中陰のほど、山里などに移ろひて、便悪しく狭き所にあまたあひ居て、後のわざども営みあへるは、あはただし。日数の早く過ぐるほどぞ、ものにも似ぬ。果ての日は、いと情なう、互ひに言ふこともなく、われ賢しげにものひきしたため、ちりぢりに行あかれぬ。
もとの住処に帰りてぞ、さらに悲しきことは多かるべき。「しかしかのことは、あなかしこ、あとのため忌むなることぞ」など見るこそ、「かばかりの中に何かは」と、人の心は、なほうたて思ゆれ。
年月経ても、つゆ忘るるにはあらねど、「去る者は日々に踈し」と言へることなれば、さはいへど、その際ばかりは思えぬにや、よしなしごと言ひて、うちも笑ひぬ。骸はけうとき山の中に納めて、さるべき日ばかり詣でつつ見れば、ほどなく卒都婆も苔むし、木の葉降り埋みて、夕の嵐、夜の月のみぞ、こと問ふよすがなりける。
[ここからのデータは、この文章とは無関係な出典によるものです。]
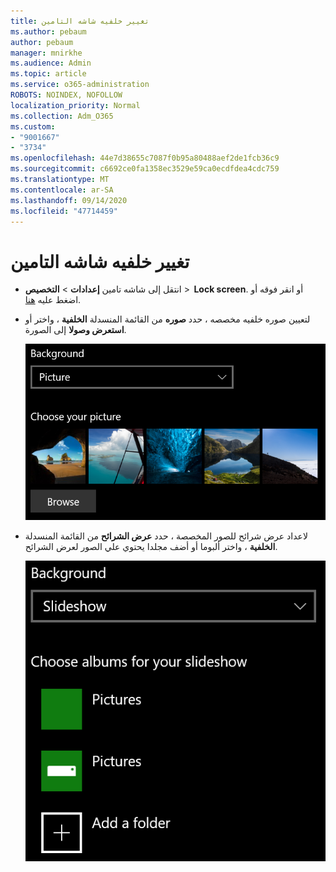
 ```yaml
---
title: تغيير خلفيه شاشه التامين
ms.author: pebaum
author: pebaum
manager: mnirkhe
ms.audience: Admin
ms.topic: article
ms.service: o365-administration
ROBOTS: NOINDEX, NOFOLLOW
localization_priority: Normal
ms.collection: Adm_O365
ms.custom:
- "9001667"
- "3734"
ms.openlocfilehash: 44e7d38655c7087f0b95a80488aef2de1fcb36c9
ms.sourcegitcommit: c6692ce0fa1358ec3529e59ca0ecdfdea4cdc759
ms.translationtype: MT
ms.contentlocale: ar-SA
ms.lasthandoff: 09/14/2020
ms.locfileid: "47714459"
---
```

# <a name="change-your-lock-screen-background"></a>تغيير خلفيه شاشه التامين

- انتقل إلى شاشه تامين **إعدادات**  >  **التخصيص**  >  **Lock screen**. أو انقر فوقه أو اضغط عليه [هنا](ms-settings:lockscreen?activationSource=GetHelp).

- لتعيين صوره خلفيه مخصصه ، حدد **صوره** من القائمة المنسدلة **الخلفية** ، واختر أو **استعرض وصولا** إلى الصورة.

  ![تعيين صوره خلفيه مخصصه.](media/set-custom-background-pic.png)

- لاعداد عرض شرائح للصور المخصصة ، حدد **عرض الشرائح** من القائمة المنسدلة **الخلفية** ، واختر ألبوما أو أضف مجلدا يحتوي علي الصور لعرض الشرائح.

  ![قم باعداد عرض شرائح للصور المخصصة.](media/set-up-slideshow-background.png)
思ひ出でて偲ぶ人あらんほどこそあらめ、そもまた、ほどなく失せて、聞伝ふるばかりの末々は、あはれとやは思ふ。
さるは、跡問ふわざも絶えぬれば、いづれの人と名をだに知らず。年々の春の草のみぞ、心あらん人はあはれと見るべきを、果ては、嵐にむせびし松も千年を待たで薪に砕かれ、古墳はすかれて田となりぬ。その形だになくなりぬるぞ悲しき。